男が振り向く。設定の終わったアコールが、ベッドに横たわった姿で彼の視界に現れた。安っぽい細いフレームと薄汚いマットレスの上に横たわる肢体は、見る者に背徳感を与える。上目づかいで彼の方を向き、頬を赤く染めた。
「早く、こっちに来てよ」
「あぁ」
男がベッドに膝を乗せると、ぎしりとフレームの歪む音が鳴った。アコールに寄り添ってうつ伏せになる。

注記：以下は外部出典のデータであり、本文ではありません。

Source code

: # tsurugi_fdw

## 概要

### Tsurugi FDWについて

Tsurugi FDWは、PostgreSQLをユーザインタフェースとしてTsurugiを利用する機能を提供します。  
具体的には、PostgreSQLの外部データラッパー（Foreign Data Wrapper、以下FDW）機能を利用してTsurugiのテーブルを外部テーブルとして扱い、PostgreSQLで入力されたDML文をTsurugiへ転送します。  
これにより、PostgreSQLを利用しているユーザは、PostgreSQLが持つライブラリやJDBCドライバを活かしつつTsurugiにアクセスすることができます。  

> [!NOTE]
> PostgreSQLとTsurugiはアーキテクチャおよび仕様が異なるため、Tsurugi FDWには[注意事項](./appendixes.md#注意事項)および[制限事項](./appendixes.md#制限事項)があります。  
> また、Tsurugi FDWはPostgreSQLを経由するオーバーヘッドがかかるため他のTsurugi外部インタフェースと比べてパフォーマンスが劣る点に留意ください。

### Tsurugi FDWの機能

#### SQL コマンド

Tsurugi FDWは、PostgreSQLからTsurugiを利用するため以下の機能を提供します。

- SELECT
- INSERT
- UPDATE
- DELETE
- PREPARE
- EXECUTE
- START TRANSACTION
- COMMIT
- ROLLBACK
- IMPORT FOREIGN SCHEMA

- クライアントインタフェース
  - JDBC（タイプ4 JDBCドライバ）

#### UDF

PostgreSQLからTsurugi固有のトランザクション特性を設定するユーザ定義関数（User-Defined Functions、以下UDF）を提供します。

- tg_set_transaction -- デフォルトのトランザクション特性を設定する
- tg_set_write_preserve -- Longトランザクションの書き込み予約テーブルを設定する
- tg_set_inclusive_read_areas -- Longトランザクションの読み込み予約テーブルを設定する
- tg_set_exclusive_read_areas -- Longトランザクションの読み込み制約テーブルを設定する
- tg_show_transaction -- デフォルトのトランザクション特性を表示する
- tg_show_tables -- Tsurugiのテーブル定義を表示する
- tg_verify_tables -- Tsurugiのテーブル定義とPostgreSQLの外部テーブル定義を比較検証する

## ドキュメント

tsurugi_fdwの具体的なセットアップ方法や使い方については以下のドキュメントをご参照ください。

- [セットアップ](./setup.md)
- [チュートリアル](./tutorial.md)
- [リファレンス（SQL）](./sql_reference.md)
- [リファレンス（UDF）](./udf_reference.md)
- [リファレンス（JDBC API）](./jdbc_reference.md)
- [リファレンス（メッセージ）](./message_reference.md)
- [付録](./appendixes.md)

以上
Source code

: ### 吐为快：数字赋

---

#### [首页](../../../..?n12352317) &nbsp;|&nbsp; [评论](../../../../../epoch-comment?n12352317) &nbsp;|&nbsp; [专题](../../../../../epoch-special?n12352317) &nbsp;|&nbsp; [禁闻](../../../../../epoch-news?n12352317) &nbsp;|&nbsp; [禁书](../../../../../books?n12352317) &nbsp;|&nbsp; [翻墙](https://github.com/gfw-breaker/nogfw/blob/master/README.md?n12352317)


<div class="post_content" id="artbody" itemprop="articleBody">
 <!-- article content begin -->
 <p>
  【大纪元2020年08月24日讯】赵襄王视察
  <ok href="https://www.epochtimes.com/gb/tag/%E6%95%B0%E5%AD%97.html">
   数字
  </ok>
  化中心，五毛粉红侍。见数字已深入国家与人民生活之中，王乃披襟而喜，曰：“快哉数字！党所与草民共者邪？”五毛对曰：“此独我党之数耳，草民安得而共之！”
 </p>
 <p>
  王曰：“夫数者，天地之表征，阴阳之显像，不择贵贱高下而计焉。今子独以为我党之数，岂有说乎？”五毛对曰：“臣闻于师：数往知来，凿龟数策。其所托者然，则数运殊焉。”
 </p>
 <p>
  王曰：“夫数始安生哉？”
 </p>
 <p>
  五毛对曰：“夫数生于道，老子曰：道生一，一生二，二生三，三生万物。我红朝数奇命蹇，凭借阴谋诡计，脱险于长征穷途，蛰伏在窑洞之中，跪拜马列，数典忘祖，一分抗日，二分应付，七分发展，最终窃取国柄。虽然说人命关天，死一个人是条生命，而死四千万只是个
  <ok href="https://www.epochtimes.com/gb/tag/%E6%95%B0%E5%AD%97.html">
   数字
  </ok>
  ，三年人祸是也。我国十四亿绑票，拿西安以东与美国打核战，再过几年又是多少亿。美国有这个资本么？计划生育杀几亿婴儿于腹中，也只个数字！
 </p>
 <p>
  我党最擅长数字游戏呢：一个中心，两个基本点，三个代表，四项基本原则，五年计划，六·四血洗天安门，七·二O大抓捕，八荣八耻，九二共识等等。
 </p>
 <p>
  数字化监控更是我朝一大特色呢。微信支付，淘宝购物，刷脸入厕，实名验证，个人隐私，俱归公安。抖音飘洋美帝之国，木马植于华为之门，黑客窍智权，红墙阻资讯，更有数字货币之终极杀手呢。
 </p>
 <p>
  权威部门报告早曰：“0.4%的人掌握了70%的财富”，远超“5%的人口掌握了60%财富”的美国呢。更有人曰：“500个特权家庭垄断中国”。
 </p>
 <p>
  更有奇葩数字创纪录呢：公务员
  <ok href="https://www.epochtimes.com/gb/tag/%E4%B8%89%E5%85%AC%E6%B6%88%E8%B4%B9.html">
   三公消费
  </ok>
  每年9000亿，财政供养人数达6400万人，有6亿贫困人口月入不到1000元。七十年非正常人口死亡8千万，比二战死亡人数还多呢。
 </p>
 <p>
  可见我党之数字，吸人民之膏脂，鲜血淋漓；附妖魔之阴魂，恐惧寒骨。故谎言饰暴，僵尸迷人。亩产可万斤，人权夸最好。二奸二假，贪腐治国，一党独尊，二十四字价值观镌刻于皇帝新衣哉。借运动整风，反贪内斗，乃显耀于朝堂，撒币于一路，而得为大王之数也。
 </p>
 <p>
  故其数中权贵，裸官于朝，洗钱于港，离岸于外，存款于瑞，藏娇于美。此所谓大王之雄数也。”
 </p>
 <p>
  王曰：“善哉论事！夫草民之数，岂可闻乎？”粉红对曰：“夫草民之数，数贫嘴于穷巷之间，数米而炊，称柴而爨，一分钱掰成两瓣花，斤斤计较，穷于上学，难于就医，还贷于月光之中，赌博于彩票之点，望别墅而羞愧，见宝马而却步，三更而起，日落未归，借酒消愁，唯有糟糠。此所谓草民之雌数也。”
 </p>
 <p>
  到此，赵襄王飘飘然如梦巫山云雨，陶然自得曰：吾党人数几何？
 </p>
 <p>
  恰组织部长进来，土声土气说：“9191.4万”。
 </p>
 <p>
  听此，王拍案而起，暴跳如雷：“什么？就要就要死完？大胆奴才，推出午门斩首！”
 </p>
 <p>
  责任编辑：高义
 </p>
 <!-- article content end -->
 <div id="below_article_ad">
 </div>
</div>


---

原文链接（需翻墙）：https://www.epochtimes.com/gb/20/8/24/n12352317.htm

これもアコールが急速に広まった理由の一つだと思うが、彼らとの関係は自由な時系列から始め、付き合うまでの駆け引きをスキップする事ができる。恋愛において、その時間を大切だと思うか、面倒だと思うかは個人の自由だが、アコールの流行を考えれば、現代では後者だと感じている人が多いのかもしれない。彼の設定は、『付き合い始めた最初のお泊り』のようだ。私の存在が気付かれていない証明にはなったが、非常にばつが悪い。
「ソフィー、愛してる」
「私も」
お互いの目を見て、ささやき合う二人。男の額には脂汗がにじんでいる。瞳孔が広がる。高鳴る心臓の音が、こちらまで聞こえてきそうだ。